An exact copy of every record, with no pictures, please.

---------------

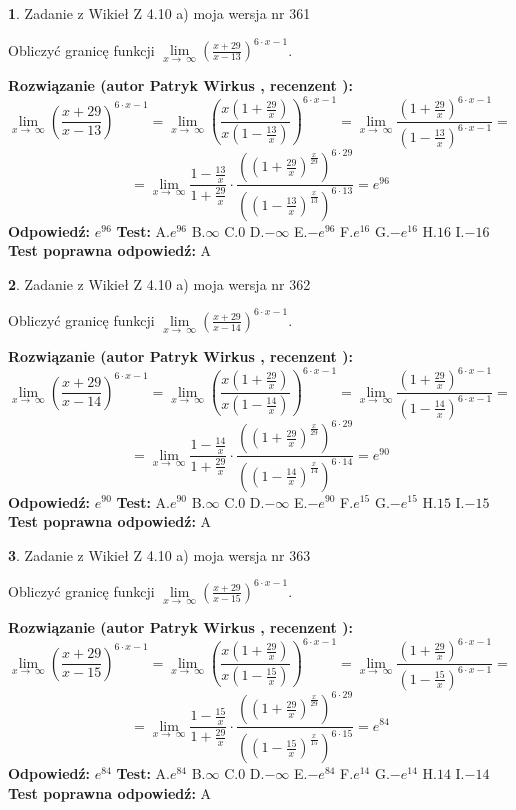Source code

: \documentclass[12pt, a4paper]{article}
\theoremstyle{definition} %
\newtheorem{zad}{}
\newcommand{\zadStart}[1]{\begin{zad}#1\newline}
\newcommand{\zadStop}{\end{zad}}
\newcommand{\rozwStart}[2]{\noindent \textbf{Rozwiązanie (autor #1 , recenzent #2): }\newline}
\newcommand{\rozwStop}{\newline}
\newcommand{\odpStart}{\noindent \textbf{Odpowiedź:}\newline}
\newcommand{\odpStop}{\newline}
\newcommand{\testStart}{\noindent \textbf{Test:}\newline}
\newcommand{\testStop}{\newline}
\newcommand{\kluczStart}{\noindent \textbf{Test poprawna odpowiedź:}\newline}
\newcommand{\kluczStop}{\newline}
\begin{document}
\zadStart{Zadanie z Wikieł Z 4.10 a) moja wersja nr 361}

Obliczyć granicę funkcji  $\lim\limits_{x\to\ \infty}(\frac{x+29}{x-13})^{6\cdot x-1}$.
\zadStop
\rozwStart{Patryk Wirkus}{}
$$\lim\limits_{x\to\ \infty}(\frac{x+29}{x-13})^{6\cdot x-1} = \lim\limits_{x\to\ \infty}(\frac{x(1+\frac{29}{x})}{x(1-\frac{13}{x})})^{6\cdot x-1}=\lim\limits_{x\to\ \infty}\frac{(1+\frac{29}{x})^{6\cdot x-1}}{(1-\frac{13}{x})^{6\cdot x-1}}=$$
$$=\lim\limits_{x\to\ \infty}\frac{1-\frac{13}{x}}{1+\frac{29}{x}}\cdot\frac{((1+\frac{29}{x})^{\frac{x}{29}})^{6\cdot29}}{((1-\frac{13}{x})^{\frac{x}{13}})^{6\cdot13}}=e^{96}$$
\rozwStop
\odpStart
$e^{96}$
\odpStop
\testStart
A.$e^{96}$ B.$\infty$ C.$0$ D.$-\infty$ E.$-e^{96}$
F.$e^{16}$ G.$-e^{16}$
H.$16$
I.$-16$
\testStop
\kluczStart
A
\kluczStop



\zadStart{Zadanie z Wikieł Z 4.10 a) moja wersja nr 362}

Obliczyć granicę funkcji  $\lim\limits_{x\to\ \infty}(\frac{x+29}{x-14})^{6\cdot x-1}$.
\zadStop
\rozwStart{Patryk Wirkus}{}
$$\lim\limits_{x\to\ \infty}(\frac{x+29}{x-14})^{6\cdot x-1} = \lim\limits_{x\to\ \infty}(\frac{x(1+\frac{29}{x})}{x(1-\frac{14}{x})})^{6\cdot x-1}=\lim\limits_{x\to\ \infty}\frac{(1+\frac{29}{x})^{6\cdot x-1}}{(1-\frac{14}{x})^{6\cdot x-1}}=$$
$$=\lim\limits_{x\to\ \infty}\frac{1-\frac{14}{x}}{1+\frac{29}{x}}\cdot\frac{((1+\frac{29}{x})^{\frac{x}{29}})^{6\cdot29}}{((1-\frac{14}{x})^{\frac{x}{14}})^{6\cdot14}}=e^{90}$$
\rozwStop
\odpStart
$e^{90}$
\odpStop
\testStart
A.$e^{90}$ B.$\infty$ C.$0$ D.$-\infty$ E.$-e^{90}$
F.$e^{15}$ G.$-e^{15}$
H.$15$
I.$-15$
\testStop
\kluczStart
A
\kluczStop



\zadStart{Zadanie z Wikieł Z 4.10 a) moja wersja nr 363}

Obliczyć granicę funkcji  $\lim\limits_{x\to\ \infty}(\frac{x+29}{x-15})^{6\cdot x-1}$.
\zadStop
\rozwStart{Patryk Wirkus}{}
$$\lim\limits_{x\to\ \infty}(\frac{x+29}{x-15})^{6\cdot x-1} = \lim\limits_{x\to\ \infty}(\frac{x(1+\frac{29}{x})}{x(1-\frac{15}{x})})^{6\cdot x-1}=\lim\limits_{x\to\ \infty}\frac{(1+\frac{29}{x})^{6\cdot x-1}}{(1-\frac{15}{x})^{6\cdot x-1}}=$$
$$=\lim\limits_{x\to\ \infty}\frac{1-\frac{15}{x}}{1+\frac{29}{x}}\cdot\frac{((1+\frac{29}{x})^{\frac{x}{29}})^{6\cdot29}}{((1-\frac{15}{x})^{\frac{x}{15}})^{6\cdot15}}=e^{84}$$
\rozwStop
\odpStart
$e^{84}$
\odpStop
\testStart
A.$e^{84}$ B.$\infty$ C.$0$ D.$-\infty$ E.$-e^{84}$
F.$e^{14}$ G.$-e^{14}$
H.$14$
I.$-14$
\testStop
\kluczStart
A
\kluczStop
\end{document}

---------------

- _FINAL ANSWER_:
Source code

: \documentclass[12pt, a4paper]{article}
\theoremstyle{definition} %
\newtheorem{zad}{}
\newcommand{\zadStart}[1]{\begin{zad}#1\newline}
\newcommand{\zadStop}{\end{zad}}
\newcommand{\rozwStart}[2]{\noindent \textbf{Rozwiązanie (autor #1 , recenzent #2): }\newline}
\newcommand{\rozwStop}{\newline}
\newcommand{\odpStart}{\noindent \textbf{Odpowiedź:}\newline}
\newcommand{\odpStop}{\newline}
\newcommand{\testStart}{\noindent \textbf{Test:}\newline}
\newcommand{\testStop}{\newline}
\newcommand{\kluczStart}{\noindent \textbf{Test poprawna odpowiedź:}\newline}
\newcommand{\kluczStop}{\newline}
\begin{document}
\zadStart{Zadanie z Wikieł Z 4.10 a) moja wersja nr 361}

Obliczyć granicę funkcji  $\lim\limits_{x\to\ \infty}(\frac{x+29}{x-13})^{6\cdot x-1}$.
\zadStop
\rozwStart{Patryk Wirkus}{}
$$\lim\limits_{x\to\ \infty}(\frac{x+29}{x-13})^{6\cdot x-1} = \lim\limits_{x\to\ \infty}(\frac{x(1+\frac{29}{x})}{x(1-\frac{13}{x})})^{6\cdot x-1}=\lim\limits_{x\to\ \infty}\frac{(1+\frac{29}{x})^{6\cdot x-1}}{(1-\frac{13}{x})^{6\cdot x-1}}=$$
$$=\lim\limits_{x\to\ \infty}\frac{1-\frac{13}{x}}{1+\frac{29}{x}}\cdot\frac{((1+\frac{29}{x})^{\frac{x}{29}})^{6\cdot29}}{((1-\frac{13}{x})^{\frac{x}{13}})^{6\cdot13}}=e^{96}$$
\rozwStop
\odpStart
$e^{96}$
\odpStop
\testStart
A.$e^{96}$ B.$\infty$ C.$0$ D.$-\infty$ E.$-e^{96}$
F.$e^{16}$ G.$-e^{16}$
H.$16$
I.$-16$
\testStop
\kluczStart
A
\kluczStop



\zadStart{Zadanie z Wikieł Z 4.10 a) moja wersja nr 362}

Obliczyć granicę funkcji  $\lim\limits_{x\to\ \infty}(\frac{x+29}{x-14})^{6\cdot x-1}$.
\zadStop
\rozwStart{Patryk Wirkus}{}
$$\lim\limits_{x\to\ \infty}(\frac{x+29}{x-14})^{6\cdot x-1} = \lim\limits_{x\to\ \infty}(\frac{x(1+\frac{29}{x})}{x(1-\frac{14}{x})})^{6\cdot x-1}=\lim\limits_{x\to\ \infty}\frac{(1+\frac{29}{x})^{6\cdot x-1}}{(1-\frac{14}{x})^{6\cdot x-1}}=$$
$$=\lim\limits_{x\to\ \infty}\frac{1-\frac{14}{x}}{1+\frac{29}{x}}\cdot\frac{((1+\frac{29}{x})^{\frac{x}{29}})^{6\cdot29}}{((1-\frac{14}{x})^{\frac{x}{14}})^{6\cdot14}}=e^{90}$$
\rozwStop
\odpStart
$e^{90}$
\odpStop
\testStart
A.$e^{90}$ B.$\infty$ C.$0$ D.$-\infty$ E.$-e^{90}$
F.$e^{15}$ G.$-e^{15}$
H.$15$
I.$-15$
\testStop
\kluczStart
A
\kluczStop



\zadStart{Zadanie z Wikieł Z 4.10 a) moja wersja nr 363}

Obliczyć granicę funkcji  $\lim\limits_{x\to\ \infty}(\frac{x+29}{x-15})^{6\cdot x-1}$.
\zadStop
\rozwStart{Patryk Wirkus}{}
$$\lim\limits_{x\to\ \infty}(\frac{x+29}{x-15})^{6\cdot x-1} = \lim\limits_{x\to\ \infty}(\frac{x(1+\frac{29}{x})}{x(1-\frac{15}{x})})^{6\cdot x-1}=\lim\limits_{x\to\ \infty}\frac{(1+\frac{29}{x})^{6\cdot x-1}}{(1-\frac{15}{x})^{6\cdot x-1}}=$$
$$=\lim\limits_{x\to\ \infty}\frac{1-\frac{15}{x}}{1+\frac{29}{x}}\cdot\frac{((1+\frac{29}{x})^{\frac{x}{29}})^{6\cdot29}}{((1-\frac{15}{x})^{\frac{x}{15}})^{6\cdot15}}=e^{84}$$
\rozwStop
\odpStart
$e^{84}$
\odpStop
\testStart
A.$e^{84}$ B.$\infty$ C.$0$ D.$-\infty$ E.$-e^{84}$
F.$e^{14}$ G.$-e^{14}$
H.$14$
I.$-14$
\testStop
\kluczStart
A
\kluczStop
\end{document}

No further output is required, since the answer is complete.